• meclis kararı beklenen hayvan hakları koruma taslak raporunun en çarpıcı maddeleri doğru şekilde tespit edilmiş.
  • bildiğim kadarıyla hala yapılmadı.

    sokaktaki köpeklerin tümünün kısırlaştırılması, köpek üreticiliğine kısıtlama getirilmesi, köpek sahiplenecek kişinin ehliyet gibi bir şey alması gibi işlemler yapılmalıdır.

    al, sokağa at. artık yeter. her yer cins cins köpekler dolu. sokak köpeği denilen ırk kalmadı artık.
  • dünyada benzeri olmayan hayvan hakları çalışmasıdır. düşünün avusturalya'da bu sene 2 milyon kediyi zehirli sosislerle yasal olarak katlettiler. sebep is bazı böcek türleri tehdit altındaymış !
    tabii ki işin pr kılıfı bu. hükümet peta ile dahi anlaşmış, durumu kabul etmişler.

    sokak hayvanları ile beraber yaşamyı seviyorsak, bu yasanın kıymetini bilelim ve takdir edelim.

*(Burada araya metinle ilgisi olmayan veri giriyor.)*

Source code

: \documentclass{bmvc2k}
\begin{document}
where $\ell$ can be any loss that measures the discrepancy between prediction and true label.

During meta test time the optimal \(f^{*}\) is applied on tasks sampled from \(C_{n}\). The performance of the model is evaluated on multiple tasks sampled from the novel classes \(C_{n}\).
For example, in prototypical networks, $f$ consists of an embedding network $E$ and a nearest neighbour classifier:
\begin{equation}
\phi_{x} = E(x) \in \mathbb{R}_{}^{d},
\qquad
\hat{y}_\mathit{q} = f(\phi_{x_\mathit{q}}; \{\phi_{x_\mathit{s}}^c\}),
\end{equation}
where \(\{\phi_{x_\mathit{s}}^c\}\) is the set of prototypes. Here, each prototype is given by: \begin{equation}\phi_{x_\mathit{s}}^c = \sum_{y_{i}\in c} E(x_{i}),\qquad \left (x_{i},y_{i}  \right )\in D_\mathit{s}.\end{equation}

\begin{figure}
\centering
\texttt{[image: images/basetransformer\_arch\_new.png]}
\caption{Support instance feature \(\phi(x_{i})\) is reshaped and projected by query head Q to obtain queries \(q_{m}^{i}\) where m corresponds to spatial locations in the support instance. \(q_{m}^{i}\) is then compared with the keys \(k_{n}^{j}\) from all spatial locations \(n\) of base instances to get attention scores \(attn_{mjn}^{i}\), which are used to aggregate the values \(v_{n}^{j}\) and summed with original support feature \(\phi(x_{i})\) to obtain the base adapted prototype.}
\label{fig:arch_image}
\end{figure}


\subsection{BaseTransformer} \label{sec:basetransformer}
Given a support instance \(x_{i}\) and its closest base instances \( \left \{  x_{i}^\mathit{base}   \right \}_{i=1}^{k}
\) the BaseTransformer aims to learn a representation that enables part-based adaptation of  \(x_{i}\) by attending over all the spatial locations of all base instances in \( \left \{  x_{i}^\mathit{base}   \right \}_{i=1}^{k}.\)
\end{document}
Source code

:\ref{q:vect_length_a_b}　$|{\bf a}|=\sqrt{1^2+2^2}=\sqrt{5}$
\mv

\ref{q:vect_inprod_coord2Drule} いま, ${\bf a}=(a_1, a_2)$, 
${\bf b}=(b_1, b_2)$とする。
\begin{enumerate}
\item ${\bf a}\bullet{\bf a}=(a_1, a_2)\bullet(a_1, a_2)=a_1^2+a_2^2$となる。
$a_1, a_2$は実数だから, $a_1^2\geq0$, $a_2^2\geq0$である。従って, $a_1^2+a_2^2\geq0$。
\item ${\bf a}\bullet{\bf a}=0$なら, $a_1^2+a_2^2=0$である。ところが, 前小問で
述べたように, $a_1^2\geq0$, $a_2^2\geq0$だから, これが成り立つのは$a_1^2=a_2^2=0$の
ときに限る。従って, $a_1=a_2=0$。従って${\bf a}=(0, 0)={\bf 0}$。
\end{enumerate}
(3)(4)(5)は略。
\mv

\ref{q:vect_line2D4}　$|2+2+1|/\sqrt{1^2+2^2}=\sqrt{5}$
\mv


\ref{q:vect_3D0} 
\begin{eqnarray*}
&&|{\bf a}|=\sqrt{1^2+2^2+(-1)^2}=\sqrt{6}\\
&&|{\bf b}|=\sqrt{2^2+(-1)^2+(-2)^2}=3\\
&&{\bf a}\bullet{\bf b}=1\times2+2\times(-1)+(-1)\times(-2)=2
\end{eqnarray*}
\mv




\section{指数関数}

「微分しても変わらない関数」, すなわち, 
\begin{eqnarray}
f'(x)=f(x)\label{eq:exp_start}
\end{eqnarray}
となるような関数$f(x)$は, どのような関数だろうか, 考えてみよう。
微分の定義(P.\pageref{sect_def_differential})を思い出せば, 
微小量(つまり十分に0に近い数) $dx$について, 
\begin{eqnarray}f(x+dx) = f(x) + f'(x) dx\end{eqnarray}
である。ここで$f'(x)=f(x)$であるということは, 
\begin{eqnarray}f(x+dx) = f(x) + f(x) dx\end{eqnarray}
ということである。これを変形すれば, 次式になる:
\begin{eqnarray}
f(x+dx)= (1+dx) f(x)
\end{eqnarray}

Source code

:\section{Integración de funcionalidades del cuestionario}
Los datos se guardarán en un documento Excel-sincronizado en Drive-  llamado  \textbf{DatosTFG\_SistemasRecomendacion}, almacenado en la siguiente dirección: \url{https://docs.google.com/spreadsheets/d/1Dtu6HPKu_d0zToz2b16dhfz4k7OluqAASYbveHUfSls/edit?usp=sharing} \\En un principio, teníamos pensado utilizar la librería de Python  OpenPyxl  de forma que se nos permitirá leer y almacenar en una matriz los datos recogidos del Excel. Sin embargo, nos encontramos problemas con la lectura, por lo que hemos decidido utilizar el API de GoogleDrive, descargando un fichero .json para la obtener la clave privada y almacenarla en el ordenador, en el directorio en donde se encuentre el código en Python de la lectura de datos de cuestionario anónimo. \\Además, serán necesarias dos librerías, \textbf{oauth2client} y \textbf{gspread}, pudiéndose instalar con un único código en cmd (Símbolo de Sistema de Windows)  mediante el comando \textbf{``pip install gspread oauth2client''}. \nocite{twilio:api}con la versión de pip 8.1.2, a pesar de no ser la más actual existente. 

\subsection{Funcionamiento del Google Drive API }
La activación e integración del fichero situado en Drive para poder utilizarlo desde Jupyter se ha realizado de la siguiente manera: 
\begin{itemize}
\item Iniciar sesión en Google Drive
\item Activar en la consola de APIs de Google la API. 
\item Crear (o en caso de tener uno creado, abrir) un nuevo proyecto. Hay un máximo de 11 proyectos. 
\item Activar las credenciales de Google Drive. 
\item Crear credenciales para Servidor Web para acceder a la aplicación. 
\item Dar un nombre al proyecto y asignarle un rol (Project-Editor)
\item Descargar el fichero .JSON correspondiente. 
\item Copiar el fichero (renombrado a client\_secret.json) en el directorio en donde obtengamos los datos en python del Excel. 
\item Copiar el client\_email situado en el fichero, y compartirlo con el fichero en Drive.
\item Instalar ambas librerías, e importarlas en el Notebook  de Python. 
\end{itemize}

    avusturalya kedi katliamı
  • nihayet mecliste tüm tarafların fikir birliğine vararak desteklediği bir metnin müjdesi gelmiştir:

    "hayvan hakları raporu, tbmm’de siyasi partileri birleştirdi!

    tbmm genel kurulu'nda, hayvan haklarını araştırmak üzere kurulan meclis araştırma komisyonu'nun hazırladığı rapor görüşüldü. siyasi parti temsilcileri hayvan haklarının korunması ve düzenlenecek kanun ile ilgili ilk kez uyumlu bir çalışma gerçekleştirildiğini, kanunu çıkarmak için yapılabilecek ve sağlanabilecek en geniş konsensüsün oluştuğunu belirttiler.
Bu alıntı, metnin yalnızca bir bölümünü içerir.